Exercise objective: Give the records again word for word. Leave every picture out.

The records:
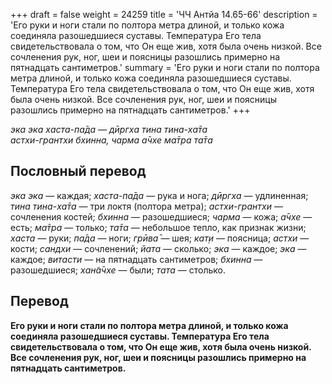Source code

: +++
draft = false
weight = 24259
title = 'ЧЧ Антйа 14.65-66'
description = 'Его руки и ноги стали по полтора метра длиной, и только кожа соединяла разошедшиеся суставы. Температура Его тела свидетельствовала о том, что Он еще жив, хотя была очень низкой. Все сочленения рук, ног, шеи и поясницы разошлись примерно на пятнадцать сантиметров.'
summary = 'Его руки и ноги стали по полтора метра длиной, и только кожа соединяла разошедшиеся суставы. Температура Его тела свидетельствовала о том, что Он еще жив, хотя была очень низкой. Все сочленения рук, ног, шеи и поясницы разошлись примерно на пятнадцать сантиметров.'
+++

_эка эка хаста-па̄да — дӣргха тина тина-ха̄та  
астхи-грантхи бхинна, чарма а̄чхе ма̄тра та̄та_

## Пословный перевод

_эка_ _эка_ — каждая; _хаста_\-_па̄да_ — рука и нога; _дӣргха_ — удлиненная; _тина_ _тина_\-_ха̄та_ — три локтя (полтора метра); _астхи_\-_грантхи_ — сочленения костей; _бхинна_ — разошедшиеся; _чарма_ — кожа; _а̄чхе_ — есть; _ма̄тра_ — только; _та̄та_ — небольшое тепло, как признак жизни; _хаста_ — руки; _па̄да_ — ноги; _грӣва̄_ — шея; _кат̣и_ — поясница; _астхи_ — кости; _сандхи_ — сочленений; _йата_ — сколько; _эка_ — каждое; _эка_ — каждое; _витасти_ — на пятнадцать сантиметров; _бхинна_ — разошедшиеся; _хан̃а̄чхе_ — были; _тата_ — столько.

## Перевод

**Его руки и ноги стали по полтора метра длиной, и только кожа соединяла разошедшиеся суставы. Температура Его тела свидетельствовала о том, что Он еще жив, хотя была очень низкой. Все сочленения рук, ног, шеи и поясницы разошлись примерно на пятнадцать сантиметров.**
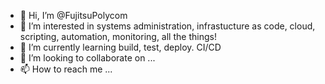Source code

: - 👋 Hi, I’m @FujitsuPolycom
- 👀 I’m interested in systems administration, infrastucture as code, cloud, scripting, automation, monitoring, all the things!
- 🌱 I’m currently learning build, test, deploy. CI/CD
- 💞️ I’m looking to collaborate on ...
- 📫 How to reach me ...

<!---
FujitsuPolycom/FujitsuPolycom is a ✨ special ✨ repository because its `README.md` (this file) appears on your GitHub profile.
You can click the Preview link to take a look at your changes.
--->
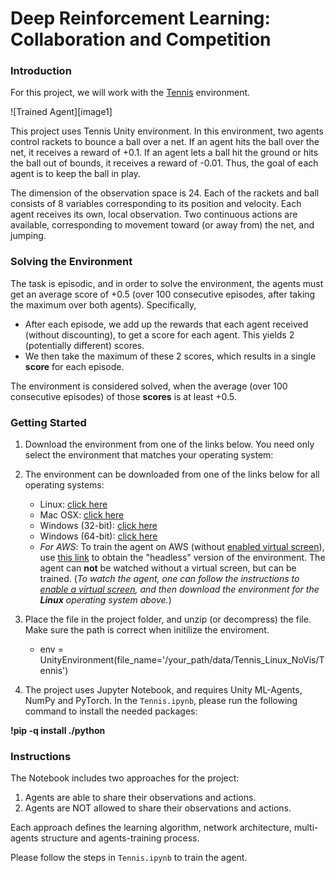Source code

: # Deep Reinforcement Learning: Collaboration and Competition


### Introduction

For this project, we will work with the [Tennis](https://github.com/Unity-Technologies/ml-agents/blob/master/docs/Learning-Environment-Examples.md#tennis) environment.

![Trained Agent][image1]

This project uses Tennis Unity environment. In this environment, two agents control rackets to bounce a ball over a net. If an agent hits the ball over the net, it receives a reward of +0.1. If an agent lets a ball hit the ground or hits the ball out of bounds, it receives a reward of -0.01. Thus, the goal of each agent is to keep the ball in play.

The dimension of the observation space is 24. Each of the rackets and ball consists of 8 variables corresponding to its position and velocity. Each agent receives its own, local observation. Two continuous actions are available, corresponding to movement toward (or away from) the net, and jumping. 
 

### Solving the Environment


The task is episodic, and in order to solve the environment, the agents must get an average score of +0.5 (over 100 consecutive episodes, after taking the maximum over both agents). Specifically,

- After each episode, we add up the rewards that each agent received (without discounting), to get a score for each agent. This yields 2 (potentially different) scores. 
- We then take the maximum of these 2 scores, which results in a single **score** for each episode.

The environment is considered solved, when the average (over 100 consecutive episodes) of those **scores** is at least +0.5.
 

### Getting Started

1. Download the environment from one of the links below.  You need only select the environment that matches your operating system:

1. The environment can be downloaded from one of the links below for all operating systems:
    - Linux: [click here](https://s3-us-west-1.amazonaws.com/udacity-drlnd/P3/Tennis/Tennis_Linux.zip)
    - Mac OSX: [click here](https://s3-us-west-1.amazonaws.com/udacity-drlnd/P3/Tennis/Tennis.app.zip)
    - Windows (32-bit): [click here](https://s3-us-west-1.amazonaws.com/udacity-drlnd/P3/Tennis/Tennis_Windows_x86.zip)
    - Windows (64-bit): [click here](https://s3-us-west-1.amazonaws.com/udacity-drlnd/P3/Tennis/Tennis_Windows_x86_64.zip)
    - _For AWS_: To train the agent on AWS (without [enabled virtual screen](https://github.com/Unity-Technologies/ml-agents/blob/master/docs/Training-on-Amazon-Web-Service.md)), use [this link](https://s3-us-west-1.amazonaws.com/udacity-drlnd/P3/Tennis/Tennis_Linux_NoVis.zip) to obtain the "headless" version of the environment.  The agent can **not** be watched without a virtual screen, but can be trained.  (_To watch the agent, one can follow the instructions to [enable a virtual screen](https://github.com/Unity-Technologies/ml-agents/blob/master/docs/Training-on-Amazon-Web-Service.md), and then download the environment for the **Linux** operating system above._)
    
2. Place the file in the project folder, and unzip (or decompress) the file. Make sure the path is correct when initilize the enviroment. 
    - env = UnityEnvironment(file_name='/your_path/data/Tennis_Linux_NoVis/Tennis')
    
3. The project uses Jupyter Notebook, and requires Unity ML-Agents, NumPy and PyTorch. In the `Tennis.ipynb`, please 
run the following command to install the needed packages:

 **!pip -q install ./python**

### Instructions

The Notebook includes two approaches for the project:

1. Agents are able to share their observations and actions.
2. Agents are NOT allowed to share their observations and actions.

Each approach defines the learning algorithm, network architecture, multi-agents structure and agents-training process.

Please follow the steps in `Tennis.ipynb` to train the agent.

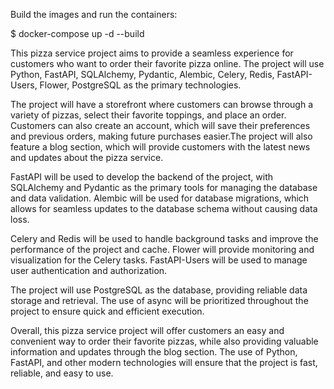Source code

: Build the images and run the containers:

$ docker-compose up -d --build


This pizza service project aims to provide a seamless experience for customers who want to order their favorite pizza online. The project will use Python, FastAPI, SQLAlchemy, Pydantic, Alembic, Celery, Redis, FastAPI-Users, Flower, PostgreSQL as the primary technologies.

The project will have a storefront where customers can browse through a variety of pizzas, select their favorite toppings, and place an order. Customers can also create an account, which will save their preferences and previous orders, making future purchases easier.The project will also feature a blog section, which will provide customers with the latest news and updates about the pizza service. 

FastAPI will be used to develop the backend of the project, with SQLAlchemy and Pydantic as the primary tools for managing the database and data validation. Alembic will be used for database migrations, which allows for seamless updates to the database schema without causing data loss.

Celery and Redis will be used to handle background tasks and improve the performance of the project and cache. Flower will provide monitoring and visualization for the Celery tasks. FastAPI-Users will be used to manage user authentication and authorization.

The project will use PostgreSQL as the database, providing reliable data storage and retrieval. The use of async will be prioritized throughout the project to ensure quick and efficient execution.

Overall, this pizza service project will offer customers an easy and convenient way to order their favorite pizzas, while also providing valuable information and updates through the blog section. The use of Python, FastAPI, and other modern technologies will ensure that the project is fast, reliable, and easy to use.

Response to this task:
Source code

: +++
draft = false
weight = 24259
title = 'ЧЧ Антйа 14.65-66'
description = 'Его руки и ноги стали по полтора метра длиной, и только кожа соединяла разошедшиеся суставы. Температура Его тела свидетельствовала о том, что Он еще жив, хотя была очень низкой. Все сочленения рук, ног, шеи и поясницы разошлись примерно на пятнадцать сантиметров.'
summary = 'Его руки и ноги стали по полтора метра длиной, и только кожа соединяла разошедшиеся суставы. Температура Его тела свидетельствовала о том, что Он еще жив, хотя была очень низкой. Все сочленения рук, ног, шеи и поясницы разошлись примерно на пятнадцать сантиметров.'
+++

_эка эка хаста-па̄да — дӣргха тина тина-ха̄та  
астхи-грантхи бхинна, чарма а̄чхе ма̄тра та̄та_

## Пословный перевод

_эка_ _эка_ — каждая; _хаста_\-_па̄да_ — рука и нога; _дӣргха_ — удлиненная; _тина_ _тина_\-_ха̄та_ — три локтя (полтора метра); _астхи_\-_грантхи_ — сочленения костей; _бхинна_ — разошедшиеся; _чарма_ — кожа; _а̄чхе_ — есть; _ма̄тра_ — только; _та̄та_ — небольшое тепло, как признак жизни; _хаста_ — руки; _па̄да_ — ноги; _грӣва̄_ — шея; _кат̣и_ — поясница; _астхи_ — кости; _сандхи_ — сочленений; _йата_ — сколько; _эка_ — каждое; _эка_ — каждое; _витасти_ — на пятнадцать сантиметров; _бхинна_ — разошедшиеся; _хан̃а̄чхе_ — были; _тата_ — столько.

## Перевод

**Его руки и ноги стали по полтора метра длиной, и только кожа соединяла разошедшиеся суставы. Температура Его тела свидетельствовала о том, что Он еще жив, хотя была очень низкой. Все сочленения рук, ног, шеи и поясницы разошлись примерно на пятнадцать сантиметров.**
Source code

: - 👋 Hi, I’m @FujitsuPolycom
- 👀 I’m interested in systems administration, infrastucture as code, cloud, scripting, automation, monitoring, all the things!
- 🌱 I’m currently learning build, test, deploy. CI/CD
- 💞️ I’m looking to collaborate on ...
- 📫 How to reach me ...

<!---
FujitsuPolycom/FujitsuPolycom is a ✨ special ✨ repository because its `README.md` (this file) appears on your GitHub profile.
You can click the Preview link to take a look at your changes.
--->
Source code

: # Deep Reinforcement Learning: Collaboration and Competition


### Introduction

For this project, we will work with the [Tennis](https://github.com/Unity-Technologies/ml-agents/blob/master/docs/Learning-Environment-Examples.md#tennis) environment.

![Trained Agent][image1]

This project uses Tennis Unity environment. In this environment, two agents control rackets to bounce a ball over a net. If an agent hits the ball over the net, it receives a reward of +0.1. If an agent lets a ball hit the ground or hits the ball out of bounds, it receives a reward of -0.01. Thus, the goal of each agent is to keep the ball in play.

The dimension of the observation space is 24. Each of the rackets and ball consists of 8 variables corresponding to its position and velocity. Each agent receives its own, local observation. Two continuous actions are available, corresponding to movement toward (or away from) the net, and jumping. 
 

### Solving the Environment


The task is episodic, and in order to solve the environment, the agents must get an average score of +0.5 (over 100 consecutive episodes, after taking the maximum over both agents). Specifically,

- After each episode, we add up the rewards that each agent received (without discounting), to get a score for each agent. This yields 2 (potentially different) scores. 
- We then take the maximum of these 2 scores, which results in a single **score** for each episode.

The environment is considered solved, when the average (over 100 consecutive episodes) of those **scores** is at least +0.5.
 

### Getting Started

1. Download the environment from one of the links below.  You need only select the environment that matches your operating system:

1. The environment can be downloaded from one of the links below for all operating systems:
    - Linux: [click here](https://s3-us-west-1.amazonaws.com/udacity-drlnd/P3/Tennis/Tennis_Linux.zip)
    - Mac OSX: [click here](https://s3-us-west-1.amazonaws.com/udacity-drlnd/P3/Tennis/Tennis.app.zip)
    - Windows (32-bit): [click here](https://s3-us-west-1.amazonaws.com/udacity-drlnd/P3/Tennis/Tennis_Windows_x86.zip)
    - Windows (64-bit): [click here](https://s3-us-west-1.amazonaws.com/udacity-drlnd/P3/Tennis/Tennis_Windows_x86_64.zip)
    - _For AWS_: To train the agent on AWS (without [enabled virtual screen](https://github.com/Unity-Technologies/ml-agents/blob/master/docs/Training-on-Amazon-Web-Service.md)), use [this link](https://s3-us-west-1.amazonaws.com/udacity-drlnd/P3/Tennis/Tennis_Linux_NoVis.zip) to obtain the "headless" version of the environment.  The agent can **not** be watched without a virtual screen, but can be trained.  (_To watch the agent, one can follow the instructions to [enable a virtual screen](https://github.com/Unity-Technologies/ml-agents/blob/master/docs/Training-on-Amazon-Web-Service.md), and then download the environment for the **Linux** operating system above._)
    
2. Place the file in the project folder, and unzip (or decompress) the file. Make sure the path is correct when initilize the enviroment. 
    - env = UnityEnvironment(file_name='/your_path/data/Tennis_Linux_NoVis/Tennis')
    
3. The project uses Jupyter Notebook, and requires Unity ML-Agents, NumPy and PyTorch. In the `Tennis.ipynb`, please 
run the following command to install the needed packages:

 **!pip -q install ./python**

### Instructions

The Notebook includes two approaches for the project:

1. Agents are able to share their observations and actions.
2. Agents are NOT allowed to share their observations and actions.

Each approach defines the learning algorithm, network architecture, multi-agents structure and agents-training process.

Please follow the steps in `Tennis.ipynb` to train the agent.

Source code

: Build the images and run the containers:

$ docker-compose up -d --build


This pizza service project aims to provide a seamless experience for customers who want to order their favorite pizza online. The project will use Python, FastAPI, SQLAlchemy, Pydantic, Alembic, Celery, Redis, FastAPI-Users, Flower, PostgreSQL as the primary technologies.

The project will have a storefront where customers can browse through a variety of pizzas, select their favorite toppings, and place an order. Customers can also create an account, which will save their preferences and previous orders, making future purchases easier.The project will also feature a blog section, which will provide customers with the latest news and updates about the pizza service. 

FastAPI will be used to develop the backend of the project, with SQLAlchemy and Pydantic as the primary tools for managing the database and data validation. Alembic will be used for database migrations, which allows for seamless updates to the database schema without causing data loss.

Celery and Redis will be used to handle background tasks and improve the performance of the project and cache. Flower will provide monitoring and visualization for the Celery tasks. FastAPI-Users will be used to manage user authentication and authorization.

The project will use PostgreSQL as the database, providing reliable data storage and retrieval. The use of async will be prioritized throughout the project to ensure quick and efficient execution.

Overall, this pizza service project will offer customers an easy and convenient way to order their favorite pizzas, while also providing valuable information and updates through the blog section. The use of Python, FastAPI, and other modern technologies will ensure that the project is fast, reliable, and easy to use.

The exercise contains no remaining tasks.